AIM OF THE EXERCISE:
Below are the entries to work from; restate word for word the portion that opens with the line containing "## Postman Collection" and closes with the line containing "- Application database", keeping both.
BEGIN SOURCE INFORMATION
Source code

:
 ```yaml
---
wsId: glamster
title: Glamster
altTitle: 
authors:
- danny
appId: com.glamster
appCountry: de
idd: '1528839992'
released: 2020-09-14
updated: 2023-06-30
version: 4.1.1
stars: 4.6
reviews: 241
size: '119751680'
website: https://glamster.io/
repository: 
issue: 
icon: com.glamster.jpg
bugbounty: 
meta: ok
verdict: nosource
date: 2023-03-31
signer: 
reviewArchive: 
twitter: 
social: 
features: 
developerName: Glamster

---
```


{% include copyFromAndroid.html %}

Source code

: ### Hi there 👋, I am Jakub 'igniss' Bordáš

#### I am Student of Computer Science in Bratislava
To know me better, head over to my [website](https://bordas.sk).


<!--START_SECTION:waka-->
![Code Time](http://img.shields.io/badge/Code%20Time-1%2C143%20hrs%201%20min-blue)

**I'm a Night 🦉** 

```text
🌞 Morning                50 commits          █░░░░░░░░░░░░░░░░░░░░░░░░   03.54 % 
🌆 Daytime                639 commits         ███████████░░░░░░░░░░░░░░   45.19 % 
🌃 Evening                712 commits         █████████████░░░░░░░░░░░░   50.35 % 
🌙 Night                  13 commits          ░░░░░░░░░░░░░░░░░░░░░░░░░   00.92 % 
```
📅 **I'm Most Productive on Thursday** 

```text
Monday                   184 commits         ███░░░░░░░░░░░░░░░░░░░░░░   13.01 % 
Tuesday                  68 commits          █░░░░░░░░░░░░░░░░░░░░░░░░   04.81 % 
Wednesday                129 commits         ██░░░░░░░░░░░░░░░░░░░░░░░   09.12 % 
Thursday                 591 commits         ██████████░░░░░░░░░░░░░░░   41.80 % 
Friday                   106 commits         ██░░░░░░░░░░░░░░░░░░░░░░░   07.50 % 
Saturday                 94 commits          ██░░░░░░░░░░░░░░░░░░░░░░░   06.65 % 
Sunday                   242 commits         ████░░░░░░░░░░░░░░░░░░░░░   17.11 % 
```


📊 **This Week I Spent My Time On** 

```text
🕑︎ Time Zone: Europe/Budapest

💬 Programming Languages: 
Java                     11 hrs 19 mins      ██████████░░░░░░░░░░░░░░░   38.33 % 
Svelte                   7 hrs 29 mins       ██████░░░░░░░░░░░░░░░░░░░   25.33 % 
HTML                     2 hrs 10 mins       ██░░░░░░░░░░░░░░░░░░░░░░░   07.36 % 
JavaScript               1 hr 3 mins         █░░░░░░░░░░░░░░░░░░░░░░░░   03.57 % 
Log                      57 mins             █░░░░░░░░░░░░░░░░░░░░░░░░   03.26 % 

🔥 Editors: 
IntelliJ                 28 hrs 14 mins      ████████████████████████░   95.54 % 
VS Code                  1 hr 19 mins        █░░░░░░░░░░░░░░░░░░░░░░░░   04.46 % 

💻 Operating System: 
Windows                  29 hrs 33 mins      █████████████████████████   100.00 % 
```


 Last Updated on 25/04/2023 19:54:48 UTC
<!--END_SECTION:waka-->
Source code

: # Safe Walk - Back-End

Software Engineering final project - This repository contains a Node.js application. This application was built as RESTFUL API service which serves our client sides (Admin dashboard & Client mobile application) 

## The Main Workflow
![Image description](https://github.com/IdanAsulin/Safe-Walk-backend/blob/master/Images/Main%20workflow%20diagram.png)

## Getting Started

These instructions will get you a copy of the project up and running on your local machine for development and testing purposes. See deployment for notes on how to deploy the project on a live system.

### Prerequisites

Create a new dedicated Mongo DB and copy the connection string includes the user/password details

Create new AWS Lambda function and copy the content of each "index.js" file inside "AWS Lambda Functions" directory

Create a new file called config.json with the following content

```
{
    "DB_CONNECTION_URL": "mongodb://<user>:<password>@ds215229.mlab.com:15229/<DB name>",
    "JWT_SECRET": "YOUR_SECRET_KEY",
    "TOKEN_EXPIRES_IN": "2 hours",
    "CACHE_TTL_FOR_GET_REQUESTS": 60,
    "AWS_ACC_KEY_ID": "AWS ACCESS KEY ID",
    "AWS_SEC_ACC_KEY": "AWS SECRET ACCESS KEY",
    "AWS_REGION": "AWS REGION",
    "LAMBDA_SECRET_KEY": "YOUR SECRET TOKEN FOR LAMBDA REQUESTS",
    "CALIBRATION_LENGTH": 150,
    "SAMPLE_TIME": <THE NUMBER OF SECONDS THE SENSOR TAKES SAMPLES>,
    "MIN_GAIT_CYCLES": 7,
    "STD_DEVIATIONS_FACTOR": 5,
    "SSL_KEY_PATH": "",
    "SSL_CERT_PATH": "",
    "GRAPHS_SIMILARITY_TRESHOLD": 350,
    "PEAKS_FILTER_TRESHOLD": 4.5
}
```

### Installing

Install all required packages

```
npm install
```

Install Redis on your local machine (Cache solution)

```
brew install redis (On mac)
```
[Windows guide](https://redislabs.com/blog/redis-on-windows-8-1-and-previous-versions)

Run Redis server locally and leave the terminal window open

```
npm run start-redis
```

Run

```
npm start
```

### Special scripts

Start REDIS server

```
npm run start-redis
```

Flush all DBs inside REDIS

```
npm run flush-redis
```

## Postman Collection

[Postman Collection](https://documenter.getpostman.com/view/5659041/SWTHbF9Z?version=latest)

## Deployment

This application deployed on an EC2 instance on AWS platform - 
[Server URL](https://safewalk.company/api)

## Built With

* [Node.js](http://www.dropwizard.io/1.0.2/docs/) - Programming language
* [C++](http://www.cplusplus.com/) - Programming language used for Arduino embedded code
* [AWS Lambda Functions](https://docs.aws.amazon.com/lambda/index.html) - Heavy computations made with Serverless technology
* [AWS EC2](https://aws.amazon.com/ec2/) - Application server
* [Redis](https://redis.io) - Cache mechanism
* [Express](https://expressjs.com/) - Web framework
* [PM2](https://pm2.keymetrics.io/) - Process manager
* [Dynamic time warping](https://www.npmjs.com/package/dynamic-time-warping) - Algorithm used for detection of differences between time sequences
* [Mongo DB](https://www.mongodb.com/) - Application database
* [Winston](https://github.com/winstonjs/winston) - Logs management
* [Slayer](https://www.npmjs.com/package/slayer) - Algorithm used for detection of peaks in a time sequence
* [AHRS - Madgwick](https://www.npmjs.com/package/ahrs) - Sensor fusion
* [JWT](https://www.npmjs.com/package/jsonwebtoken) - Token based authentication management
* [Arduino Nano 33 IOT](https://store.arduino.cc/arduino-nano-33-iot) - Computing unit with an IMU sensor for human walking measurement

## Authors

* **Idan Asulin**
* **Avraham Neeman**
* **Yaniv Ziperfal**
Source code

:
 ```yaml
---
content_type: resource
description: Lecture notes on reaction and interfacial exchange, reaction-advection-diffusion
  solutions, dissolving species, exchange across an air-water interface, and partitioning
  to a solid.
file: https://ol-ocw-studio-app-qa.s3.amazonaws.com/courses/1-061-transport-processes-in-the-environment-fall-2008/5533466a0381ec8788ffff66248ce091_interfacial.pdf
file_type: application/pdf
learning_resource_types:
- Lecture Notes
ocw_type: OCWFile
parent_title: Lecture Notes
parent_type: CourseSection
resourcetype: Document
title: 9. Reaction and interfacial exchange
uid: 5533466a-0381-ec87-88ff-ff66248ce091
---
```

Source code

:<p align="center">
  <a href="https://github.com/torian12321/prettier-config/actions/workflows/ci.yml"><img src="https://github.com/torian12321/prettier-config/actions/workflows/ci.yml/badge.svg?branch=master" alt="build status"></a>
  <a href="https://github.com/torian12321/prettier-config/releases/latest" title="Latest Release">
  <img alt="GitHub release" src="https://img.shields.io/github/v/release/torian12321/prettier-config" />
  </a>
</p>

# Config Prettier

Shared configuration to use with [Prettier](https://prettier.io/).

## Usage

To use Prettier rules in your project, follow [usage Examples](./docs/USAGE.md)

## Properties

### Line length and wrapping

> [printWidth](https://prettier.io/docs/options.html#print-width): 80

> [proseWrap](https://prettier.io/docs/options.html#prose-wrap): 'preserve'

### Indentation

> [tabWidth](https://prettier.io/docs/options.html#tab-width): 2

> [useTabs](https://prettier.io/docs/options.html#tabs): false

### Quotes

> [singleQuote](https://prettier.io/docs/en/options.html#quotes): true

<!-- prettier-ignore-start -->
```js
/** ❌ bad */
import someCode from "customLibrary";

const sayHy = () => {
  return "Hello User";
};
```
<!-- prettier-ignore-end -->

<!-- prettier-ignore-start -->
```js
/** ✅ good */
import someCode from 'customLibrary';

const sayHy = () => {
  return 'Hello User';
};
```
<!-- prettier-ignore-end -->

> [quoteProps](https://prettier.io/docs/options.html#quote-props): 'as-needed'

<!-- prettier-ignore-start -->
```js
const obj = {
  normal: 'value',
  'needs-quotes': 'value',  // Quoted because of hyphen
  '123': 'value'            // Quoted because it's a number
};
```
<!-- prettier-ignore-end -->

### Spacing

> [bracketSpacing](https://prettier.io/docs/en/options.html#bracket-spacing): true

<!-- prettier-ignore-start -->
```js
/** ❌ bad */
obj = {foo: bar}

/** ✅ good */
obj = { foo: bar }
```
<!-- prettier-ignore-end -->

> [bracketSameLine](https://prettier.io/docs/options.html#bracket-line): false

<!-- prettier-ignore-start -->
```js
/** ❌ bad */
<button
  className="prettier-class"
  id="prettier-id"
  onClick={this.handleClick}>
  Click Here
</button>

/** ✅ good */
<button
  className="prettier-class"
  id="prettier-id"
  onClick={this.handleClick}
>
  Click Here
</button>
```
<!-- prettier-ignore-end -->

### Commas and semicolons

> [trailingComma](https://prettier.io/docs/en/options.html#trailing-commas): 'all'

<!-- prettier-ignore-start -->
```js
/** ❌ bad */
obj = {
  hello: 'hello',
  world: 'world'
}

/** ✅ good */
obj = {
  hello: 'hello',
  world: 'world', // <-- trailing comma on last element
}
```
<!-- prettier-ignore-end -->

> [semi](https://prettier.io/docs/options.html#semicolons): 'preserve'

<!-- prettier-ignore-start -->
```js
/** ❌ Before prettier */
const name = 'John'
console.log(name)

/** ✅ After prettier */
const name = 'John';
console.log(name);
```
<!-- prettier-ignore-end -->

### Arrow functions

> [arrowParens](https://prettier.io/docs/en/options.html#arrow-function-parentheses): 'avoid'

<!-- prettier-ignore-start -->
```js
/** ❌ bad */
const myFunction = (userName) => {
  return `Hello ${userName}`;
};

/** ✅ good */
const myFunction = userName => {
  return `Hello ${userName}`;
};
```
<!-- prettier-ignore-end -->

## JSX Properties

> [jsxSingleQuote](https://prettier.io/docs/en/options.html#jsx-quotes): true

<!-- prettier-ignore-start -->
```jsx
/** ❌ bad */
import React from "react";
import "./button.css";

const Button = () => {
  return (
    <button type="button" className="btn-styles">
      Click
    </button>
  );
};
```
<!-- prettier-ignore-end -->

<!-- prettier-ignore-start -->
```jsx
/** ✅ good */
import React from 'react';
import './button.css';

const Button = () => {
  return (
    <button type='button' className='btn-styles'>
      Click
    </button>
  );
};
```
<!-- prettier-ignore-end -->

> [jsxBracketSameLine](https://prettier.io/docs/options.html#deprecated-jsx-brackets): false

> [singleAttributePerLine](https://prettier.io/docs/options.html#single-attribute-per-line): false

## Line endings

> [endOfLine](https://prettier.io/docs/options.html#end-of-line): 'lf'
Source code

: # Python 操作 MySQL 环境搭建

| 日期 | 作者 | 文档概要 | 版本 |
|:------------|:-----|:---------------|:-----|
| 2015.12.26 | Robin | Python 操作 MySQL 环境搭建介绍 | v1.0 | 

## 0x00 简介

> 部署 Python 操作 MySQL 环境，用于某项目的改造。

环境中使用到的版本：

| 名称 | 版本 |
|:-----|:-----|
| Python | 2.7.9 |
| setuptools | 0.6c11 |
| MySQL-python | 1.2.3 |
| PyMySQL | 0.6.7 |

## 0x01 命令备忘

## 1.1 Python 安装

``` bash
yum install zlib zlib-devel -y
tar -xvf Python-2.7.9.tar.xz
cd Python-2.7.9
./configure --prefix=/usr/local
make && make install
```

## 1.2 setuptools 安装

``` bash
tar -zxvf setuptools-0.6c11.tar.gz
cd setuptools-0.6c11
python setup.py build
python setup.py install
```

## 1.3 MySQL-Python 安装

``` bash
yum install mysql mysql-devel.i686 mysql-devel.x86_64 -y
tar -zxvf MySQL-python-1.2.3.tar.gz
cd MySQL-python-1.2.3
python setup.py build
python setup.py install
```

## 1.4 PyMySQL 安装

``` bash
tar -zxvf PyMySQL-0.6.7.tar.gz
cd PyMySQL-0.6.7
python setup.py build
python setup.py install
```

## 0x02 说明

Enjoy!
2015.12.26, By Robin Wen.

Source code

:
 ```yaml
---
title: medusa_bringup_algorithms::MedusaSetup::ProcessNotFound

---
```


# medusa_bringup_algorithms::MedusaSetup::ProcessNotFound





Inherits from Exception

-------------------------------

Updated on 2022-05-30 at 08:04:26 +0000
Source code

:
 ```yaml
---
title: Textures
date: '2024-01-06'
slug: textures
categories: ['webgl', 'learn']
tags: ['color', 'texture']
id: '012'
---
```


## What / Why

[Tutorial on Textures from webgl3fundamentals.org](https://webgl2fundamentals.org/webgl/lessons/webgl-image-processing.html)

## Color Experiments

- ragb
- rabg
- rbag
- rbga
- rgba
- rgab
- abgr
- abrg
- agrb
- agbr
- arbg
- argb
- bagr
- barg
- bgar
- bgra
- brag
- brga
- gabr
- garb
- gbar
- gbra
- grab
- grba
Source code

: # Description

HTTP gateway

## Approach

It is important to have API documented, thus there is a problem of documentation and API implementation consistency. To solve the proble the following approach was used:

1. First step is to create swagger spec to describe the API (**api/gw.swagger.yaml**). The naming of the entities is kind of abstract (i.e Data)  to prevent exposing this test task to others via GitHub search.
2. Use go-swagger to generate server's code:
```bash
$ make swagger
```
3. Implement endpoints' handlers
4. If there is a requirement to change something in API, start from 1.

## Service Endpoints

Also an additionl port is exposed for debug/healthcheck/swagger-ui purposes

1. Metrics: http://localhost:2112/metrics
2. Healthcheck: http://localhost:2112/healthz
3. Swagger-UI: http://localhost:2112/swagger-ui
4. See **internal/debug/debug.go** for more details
END SOURCE INFORMATION
ANSWER SECTION:
## Postman Collection

[Postman Collection](https://documenter.getpostman.com/view/5659041/SWTHbF9Z?version=latest)

## Deployment

This application deployed on an EC2 instance on AWS platform - 
[Server URL](https://safewalk.company/api)

## Built With

* [Node.js](http://www.dropwizard.io/1.0.2/docs/) - Programming language
* [C++](http://www.cplusplus.com/) - Programming language used for Arduino embedded code
* [AWS Lambda Functions](https://docs.aws.amazon.com/lambda/index.html) - Heavy computations made with Serverless technology
* [AWS EC2](https://aws.amazon.com/ec2/) - Application server
* [Redis](https://redis.io) - Cache mechanism
* [Express](https://expressjs.com/) - Web framework
* [PM2](https://pm2.keymetrics.io/) - Process manager
* [Dynamic time warping](https://www.npmjs.com/package/dynamic-time-warping) - Algorithm used for detection of differences between time sequences
* [Mongo DB](https://www.mongodb.com/) - Application database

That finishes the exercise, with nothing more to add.